ADR-010: S3-Notifier IAM Roles Managed by ACK in the Service Chart¶

Status¶

In-Review — proposes a migration; no implementation in this PR, only the design.

Context¶

The s3-notifier service is a Lambda function that consumes S3 ObjectCreated events and publishes SearchUploadSavedEvent to RabbitMQ, which the project-management saga consumes to start the systematic-search import pipeline.

Today, ownership of the s3-notifier's resources is split across three sources of truth, and the split is not even consistent across environments. The table below covers every relevant resource, its current owner (verified against live ManagedBy tags on AWS as of 2026-04-28), the desired end state, and how we get there.

Legend: 🅣 = Terraform, 🅐 = ACK in the chart (src/services/s3-notifier/.chart/), 🅙 = imperative Helm Job, ⚠️ = drift between declared and live state.

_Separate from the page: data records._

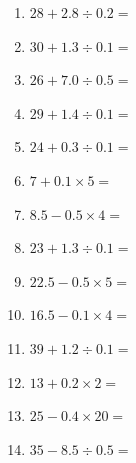 \documentclass[12pt]{article}
\begin{document}
\begin{enumerate}
\item \large $ 28 + 2.8 \div 0.2 = $ \vspace{1.6cm}
\item \large $ 30 + 1.3 \div 0.1 = $ \vspace{1.6cm}
\item \large $ 26 + 7.0 \div 0.5 = $ \vspace{1.6cm}
\item \large $ 29 + 1.4 \div 0.1 = $ \vspace{1.6cm}
\newpage
\item \large $ 24 + 0.3 \div 0.1 = $ \vspace{1.6cm}
\item \large $ 7 + 0.1 \times 5 = $ \vspace{1.6cm}
\item \large $ 8.5 - 0.5 \times 4 = $ \vspace{1.6cm}
\item \large $ 23 + 1.3 \div 0.1 = $ \vspace{1.6cm}
\item \large $ 22.5 - 0.5 \times 5 = $ \vspace{1.6cm}
\item \large $ 16.5 - 0.1 \times 4 = $ \vspace{1.6cm}
\item \large $ 39 + 1.2 \div 0.1 = $ \vspace{1.6cm}
\item \large $ 13 + 0.2 \times 2 = $ \vspace{1.6cm}
\item \large $ 25 - 0.4 \times 20 = $ \vspace{1.6cm}
\item \large $ 35 - 8.5 \div 0.5 = $ \vspace{1.6cm}
\end{enumerate}
\newpage
\end{document}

#	Resource	Current owner	Desired owner	How achieved
1	Production Lambda function (`syrfAppUploadS3Notifier`)	🅣 (`aws_lambda_function.s3_notifier_production`)	🅐 (`function.yaml`)	Production cluster-gitops values already declare `adoptExisting: true` + `deletionPolicy: retain` and `service.enabled: false`. Phase 5 flips `enabled` to true; ACK adopts the existing Lambda non-destructively; then `terraform state rm` the resource.
2	Production IAM role (`syrfS3NotifierProductionLambdaRole`) + 2 policies	🅣	🅐 (new `iam-role.yaml` + `iam-policy.yaml` in chart)	Phase 1 adds chart templates gated by `iam.managedByAck` flag (default off → no-op). Phase 5 flips flag in production values; ACK adopts existing role; `terraform state rm` after.
3	Production S3 → Lambda invoke permission	🅣 (`aws_lambda_permission.s3_invoke_production`)	🅐 (`Permission` CR via new `lambda-permission.yaml`)	New chart template; adopt existing permission; `terraform state rm` after.
4	Production S3 bucket notification	🅣 (`aws_s3_bucket_notification.uploads`)	🅐 (Bucket CR's `notificationConfiguration`)	Extend `bucket.yaml` with notification spec; adopt; `terraform state rm` after.
5	Staging Lambda function (`syrfAppUploadS3Notifier-staging`)	🅐 ✅	🅐	Already done.
6	Staging IAM role (`syrfS3NotifierStagingLambdaRole`) + 2 policies	🅣 ⚠️ — declared but policies missing in AWS (the 2026-04-28 incident)	🅐	Two-step: (a) immediate drift fix via Terraform CI/CD (camarades-infrastructure PR #1) so staging starts working again; (b) migration Phase 4 moves the declaration into the chart with `adoptExisting`.
7	Staging S3 → Lambda invoke permission	🅙 (`permission-job.yaml` runs `aws lambda add-permission`)	🅙 — stays imperative for now	The currently deployed ACK lambda-controller has no `Permission` CR (verified via `kubectl explain function.lambda.services.k8s.aws.spec.permissions` → field does not exist; upstream lambda-controller v1alpha1 only ships Function/Alias/EventSourceMapping/etc.). Plan #2 is downgraded — keep `permission-job.yaml` until upstream adds Permission support, then revisit. Same applies to all other envs.
8	Staging bucket + notification (`syrfapp-uploads-staging`)	🅐 ✅	🅐	Already done.
9	Preview Lambda functions (`syrfAppUploadS3Notifier-pr-*`)	🅐 mostly ✅; legacy `pr-2291` still 🅣	🅐 (or close stale PR)	Phase 3 cleanup: either adopt `pr-2291` into ACK or close PR #2291 if it's gone stale (it has been around 70+ days). Confirm `var.preview_prs` in TF no longer references it; `terraform state rm` if needed.
10	Preview IAM role(s)	🅣 — single shared `syrfS3NotifierPreviewLambdaRole`	🅐 — likely per-PR role rather than shared	Per-PR role gives per-env blast-radius isolation, matching how each PR already has its own bucket. Phase 2-3: chart renders `Role` CR named after env. Migrate previews one-at-a-time before retiring the shared role.
11	ACK controllers' IAM role (`ack-iam.tf`)	🅣	🅣 — stays	This is the role ACK itself uses to authenticate to AWS. Putting it in a chart that ACK reconciles would be circular. Out of ADR-010 scope.
12	GitHub Actions deployer IAM (`github-actions-iam.tf`)	🅣	🅣 — stays	This is what GHA uses to run terraform. Can't bootstrap itself from a chart. ADR-010 prerequisite P-1 still widens its resource list to cover the staging role until Phase 6.
13	GitHub Actions OIDC provider for AWS	does not exist yet	🅣	Replaces static AWS keys for the camarades-infrastructure CI workflow. Out of ADR-010 scope; sensible follow-up to camarades-infrastructure PR #1.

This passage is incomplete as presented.